Within the records below, reproduce without change the lines from the line that has "##Dependencies" through the line that has "1. **Compilation**: This", and only those.

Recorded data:
-----
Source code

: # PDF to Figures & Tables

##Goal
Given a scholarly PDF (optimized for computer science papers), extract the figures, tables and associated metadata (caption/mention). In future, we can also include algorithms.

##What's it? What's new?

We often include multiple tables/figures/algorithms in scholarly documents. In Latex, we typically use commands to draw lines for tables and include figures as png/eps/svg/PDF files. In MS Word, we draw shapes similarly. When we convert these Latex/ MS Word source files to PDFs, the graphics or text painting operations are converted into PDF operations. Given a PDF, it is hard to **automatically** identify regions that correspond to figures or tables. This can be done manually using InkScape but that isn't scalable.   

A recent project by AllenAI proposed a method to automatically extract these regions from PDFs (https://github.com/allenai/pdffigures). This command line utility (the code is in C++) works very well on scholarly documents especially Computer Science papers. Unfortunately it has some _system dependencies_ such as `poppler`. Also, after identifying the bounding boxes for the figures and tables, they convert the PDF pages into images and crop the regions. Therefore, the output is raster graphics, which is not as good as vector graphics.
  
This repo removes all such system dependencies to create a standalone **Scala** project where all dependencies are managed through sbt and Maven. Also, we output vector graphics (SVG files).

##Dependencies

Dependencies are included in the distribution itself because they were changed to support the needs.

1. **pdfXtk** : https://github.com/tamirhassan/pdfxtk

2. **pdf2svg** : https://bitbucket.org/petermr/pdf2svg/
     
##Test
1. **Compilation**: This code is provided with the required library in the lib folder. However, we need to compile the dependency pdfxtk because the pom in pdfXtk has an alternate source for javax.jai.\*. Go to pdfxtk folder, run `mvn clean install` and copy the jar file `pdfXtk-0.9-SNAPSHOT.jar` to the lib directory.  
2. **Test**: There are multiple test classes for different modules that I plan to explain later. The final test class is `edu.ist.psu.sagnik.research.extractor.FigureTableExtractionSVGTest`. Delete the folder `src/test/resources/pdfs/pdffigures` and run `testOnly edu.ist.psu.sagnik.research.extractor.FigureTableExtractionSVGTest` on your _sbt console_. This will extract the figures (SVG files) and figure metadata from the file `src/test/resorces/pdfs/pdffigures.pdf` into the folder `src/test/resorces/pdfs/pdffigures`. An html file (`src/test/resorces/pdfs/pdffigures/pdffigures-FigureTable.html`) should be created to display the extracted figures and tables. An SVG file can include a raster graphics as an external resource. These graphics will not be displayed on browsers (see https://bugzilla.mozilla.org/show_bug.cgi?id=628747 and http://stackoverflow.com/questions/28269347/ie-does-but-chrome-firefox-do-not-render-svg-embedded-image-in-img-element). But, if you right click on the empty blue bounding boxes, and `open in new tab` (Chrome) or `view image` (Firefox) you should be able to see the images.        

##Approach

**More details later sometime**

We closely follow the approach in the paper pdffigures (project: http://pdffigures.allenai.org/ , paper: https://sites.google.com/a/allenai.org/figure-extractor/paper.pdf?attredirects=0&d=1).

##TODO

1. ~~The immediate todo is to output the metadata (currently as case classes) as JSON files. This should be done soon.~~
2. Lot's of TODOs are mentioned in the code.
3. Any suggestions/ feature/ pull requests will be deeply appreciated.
-----
Your response:
##Dependencies

Dependencies are included in the distribution itself because they were changed to support the needs.

1. **pdfXtk** : https://github.com/tamirhassan/pdfxtk

2. **pdf2svg** : https://bitbucket.org/petermr/pdf2svg/
     
##Test
1. **Compilation**: This code is provided with the required library in the lib folder. However, we need to compile the dependency pdfxtk because the pom in pdfXtk has an alternate source for javax.jai.\*. Go to pdfxtk folder, run `mvn clean install` and copy the jar file `pdfXtk-0.9-SNAPSHOT.jar` to the lib directory.  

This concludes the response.